**Extracted entries**
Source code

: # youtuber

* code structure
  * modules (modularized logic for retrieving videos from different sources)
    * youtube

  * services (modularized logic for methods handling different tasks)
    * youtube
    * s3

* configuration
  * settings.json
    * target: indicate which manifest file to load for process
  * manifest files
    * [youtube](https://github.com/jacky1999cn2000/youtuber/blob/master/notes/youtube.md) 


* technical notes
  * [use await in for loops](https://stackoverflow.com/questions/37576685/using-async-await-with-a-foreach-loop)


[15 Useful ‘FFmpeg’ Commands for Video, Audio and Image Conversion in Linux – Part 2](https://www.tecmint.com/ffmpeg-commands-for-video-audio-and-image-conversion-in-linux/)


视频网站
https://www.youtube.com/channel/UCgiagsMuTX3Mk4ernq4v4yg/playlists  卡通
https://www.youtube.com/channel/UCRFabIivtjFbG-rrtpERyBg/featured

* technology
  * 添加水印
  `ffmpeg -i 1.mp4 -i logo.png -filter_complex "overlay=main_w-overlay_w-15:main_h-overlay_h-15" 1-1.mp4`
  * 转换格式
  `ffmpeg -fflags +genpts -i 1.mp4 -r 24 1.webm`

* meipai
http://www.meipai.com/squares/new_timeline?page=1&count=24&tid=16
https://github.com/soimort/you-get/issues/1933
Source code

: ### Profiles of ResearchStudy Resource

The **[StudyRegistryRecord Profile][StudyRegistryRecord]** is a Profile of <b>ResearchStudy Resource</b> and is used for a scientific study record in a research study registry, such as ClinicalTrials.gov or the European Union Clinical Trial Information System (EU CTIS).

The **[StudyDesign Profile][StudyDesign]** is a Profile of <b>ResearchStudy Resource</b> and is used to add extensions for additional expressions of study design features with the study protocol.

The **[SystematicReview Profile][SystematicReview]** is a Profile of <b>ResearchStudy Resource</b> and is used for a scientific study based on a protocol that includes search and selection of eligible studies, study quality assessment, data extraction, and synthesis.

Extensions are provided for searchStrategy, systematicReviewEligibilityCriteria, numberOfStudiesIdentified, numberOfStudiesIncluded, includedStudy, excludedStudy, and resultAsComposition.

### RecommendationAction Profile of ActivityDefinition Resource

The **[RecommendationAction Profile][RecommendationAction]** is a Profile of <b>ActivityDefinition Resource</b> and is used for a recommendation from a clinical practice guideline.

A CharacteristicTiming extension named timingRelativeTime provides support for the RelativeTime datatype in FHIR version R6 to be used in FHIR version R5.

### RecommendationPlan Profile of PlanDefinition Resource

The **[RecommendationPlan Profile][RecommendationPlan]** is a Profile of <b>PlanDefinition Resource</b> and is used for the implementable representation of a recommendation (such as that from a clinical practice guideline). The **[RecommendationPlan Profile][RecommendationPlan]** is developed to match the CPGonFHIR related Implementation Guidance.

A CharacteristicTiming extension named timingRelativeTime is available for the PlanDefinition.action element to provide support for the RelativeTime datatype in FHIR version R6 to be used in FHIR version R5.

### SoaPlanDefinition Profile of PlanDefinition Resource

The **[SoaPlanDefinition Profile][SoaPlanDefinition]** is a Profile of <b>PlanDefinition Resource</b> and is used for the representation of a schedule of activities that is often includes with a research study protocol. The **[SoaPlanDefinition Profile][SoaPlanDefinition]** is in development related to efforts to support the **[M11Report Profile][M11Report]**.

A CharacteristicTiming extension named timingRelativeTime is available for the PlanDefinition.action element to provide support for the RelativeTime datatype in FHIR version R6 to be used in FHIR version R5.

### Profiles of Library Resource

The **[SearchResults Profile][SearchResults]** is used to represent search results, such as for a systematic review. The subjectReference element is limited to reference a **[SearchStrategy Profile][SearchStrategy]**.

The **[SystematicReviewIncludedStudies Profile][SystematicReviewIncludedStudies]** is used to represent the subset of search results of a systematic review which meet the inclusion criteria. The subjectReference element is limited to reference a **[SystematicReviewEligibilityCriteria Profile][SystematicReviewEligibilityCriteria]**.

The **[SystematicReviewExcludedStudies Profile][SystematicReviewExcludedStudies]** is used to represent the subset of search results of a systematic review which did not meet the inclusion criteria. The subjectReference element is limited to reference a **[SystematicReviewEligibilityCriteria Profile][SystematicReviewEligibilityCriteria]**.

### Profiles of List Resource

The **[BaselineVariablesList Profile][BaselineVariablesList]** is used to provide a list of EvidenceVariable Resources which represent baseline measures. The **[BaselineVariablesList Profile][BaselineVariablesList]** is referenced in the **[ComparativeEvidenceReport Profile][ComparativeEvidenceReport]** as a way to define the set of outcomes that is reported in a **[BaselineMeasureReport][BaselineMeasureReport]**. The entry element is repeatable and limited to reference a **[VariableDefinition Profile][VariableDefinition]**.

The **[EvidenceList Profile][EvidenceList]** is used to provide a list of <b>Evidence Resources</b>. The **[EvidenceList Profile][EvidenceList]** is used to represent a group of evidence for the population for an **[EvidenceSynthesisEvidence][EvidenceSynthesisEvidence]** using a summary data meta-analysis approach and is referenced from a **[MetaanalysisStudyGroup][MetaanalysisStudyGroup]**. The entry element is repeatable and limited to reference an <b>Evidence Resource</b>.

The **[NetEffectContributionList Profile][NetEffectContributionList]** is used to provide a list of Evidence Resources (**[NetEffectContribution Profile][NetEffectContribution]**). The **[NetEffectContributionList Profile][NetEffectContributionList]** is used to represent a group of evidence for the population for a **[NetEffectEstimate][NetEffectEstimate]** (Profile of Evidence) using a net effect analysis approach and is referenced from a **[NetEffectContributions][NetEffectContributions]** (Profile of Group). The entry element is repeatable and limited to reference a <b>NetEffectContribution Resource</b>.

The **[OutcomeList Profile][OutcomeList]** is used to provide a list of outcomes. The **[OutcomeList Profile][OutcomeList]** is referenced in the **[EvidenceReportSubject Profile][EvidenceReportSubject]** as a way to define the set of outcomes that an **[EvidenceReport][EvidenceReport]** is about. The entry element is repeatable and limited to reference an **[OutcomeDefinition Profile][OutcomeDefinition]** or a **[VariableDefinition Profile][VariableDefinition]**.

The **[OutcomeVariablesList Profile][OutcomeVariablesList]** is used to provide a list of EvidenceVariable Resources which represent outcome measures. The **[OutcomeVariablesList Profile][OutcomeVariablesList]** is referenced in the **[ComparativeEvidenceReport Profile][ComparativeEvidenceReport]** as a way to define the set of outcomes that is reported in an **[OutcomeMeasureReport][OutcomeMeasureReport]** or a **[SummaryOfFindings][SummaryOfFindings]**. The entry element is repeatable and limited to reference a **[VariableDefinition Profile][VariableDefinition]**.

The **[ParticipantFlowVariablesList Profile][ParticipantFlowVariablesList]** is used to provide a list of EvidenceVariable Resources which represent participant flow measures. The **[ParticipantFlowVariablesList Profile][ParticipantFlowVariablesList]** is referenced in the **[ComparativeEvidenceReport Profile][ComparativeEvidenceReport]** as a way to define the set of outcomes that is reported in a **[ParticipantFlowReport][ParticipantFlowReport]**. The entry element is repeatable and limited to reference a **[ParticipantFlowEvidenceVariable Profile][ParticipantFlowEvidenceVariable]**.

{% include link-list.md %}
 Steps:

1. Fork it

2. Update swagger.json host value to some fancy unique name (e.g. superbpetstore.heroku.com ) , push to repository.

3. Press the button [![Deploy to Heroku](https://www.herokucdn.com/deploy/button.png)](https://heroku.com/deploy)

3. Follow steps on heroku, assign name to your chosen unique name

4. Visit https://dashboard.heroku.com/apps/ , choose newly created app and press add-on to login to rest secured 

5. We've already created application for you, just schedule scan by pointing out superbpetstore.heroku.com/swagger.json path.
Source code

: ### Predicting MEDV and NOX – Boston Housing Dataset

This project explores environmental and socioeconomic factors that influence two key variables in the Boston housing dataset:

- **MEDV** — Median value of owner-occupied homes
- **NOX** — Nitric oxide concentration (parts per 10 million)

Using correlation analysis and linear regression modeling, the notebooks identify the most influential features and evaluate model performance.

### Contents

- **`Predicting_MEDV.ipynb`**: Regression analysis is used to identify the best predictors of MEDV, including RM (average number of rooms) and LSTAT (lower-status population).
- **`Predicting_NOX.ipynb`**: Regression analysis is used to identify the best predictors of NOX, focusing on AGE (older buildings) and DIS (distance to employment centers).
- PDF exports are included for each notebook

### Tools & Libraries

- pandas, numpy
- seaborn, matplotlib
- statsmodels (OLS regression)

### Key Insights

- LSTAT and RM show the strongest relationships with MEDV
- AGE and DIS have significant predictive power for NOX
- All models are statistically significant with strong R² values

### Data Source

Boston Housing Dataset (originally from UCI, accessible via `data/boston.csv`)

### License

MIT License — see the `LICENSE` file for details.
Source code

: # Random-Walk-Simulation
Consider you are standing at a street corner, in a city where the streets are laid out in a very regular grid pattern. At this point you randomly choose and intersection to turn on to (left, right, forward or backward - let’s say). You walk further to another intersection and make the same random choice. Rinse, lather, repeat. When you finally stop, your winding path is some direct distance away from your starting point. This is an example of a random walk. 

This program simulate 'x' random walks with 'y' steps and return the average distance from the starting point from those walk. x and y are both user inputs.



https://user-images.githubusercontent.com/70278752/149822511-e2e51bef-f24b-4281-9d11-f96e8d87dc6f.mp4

**Your task**
Within the data above, the lines from the one with "### RecommendationAction Profile" to the one with "The **[RecommendationAction Profile][RecommendationAction]**" must be repeated exactly; no other line belongs in the answer.

**Output below**
### RecommendationAction Profile of ActivityDefinition Resource

The **[RecommendationAction Profile][RecommendationAction]** is a Profile of <b>ActivityDefinition Resource</b> and is used for a recommendation from a clinical practice guideline.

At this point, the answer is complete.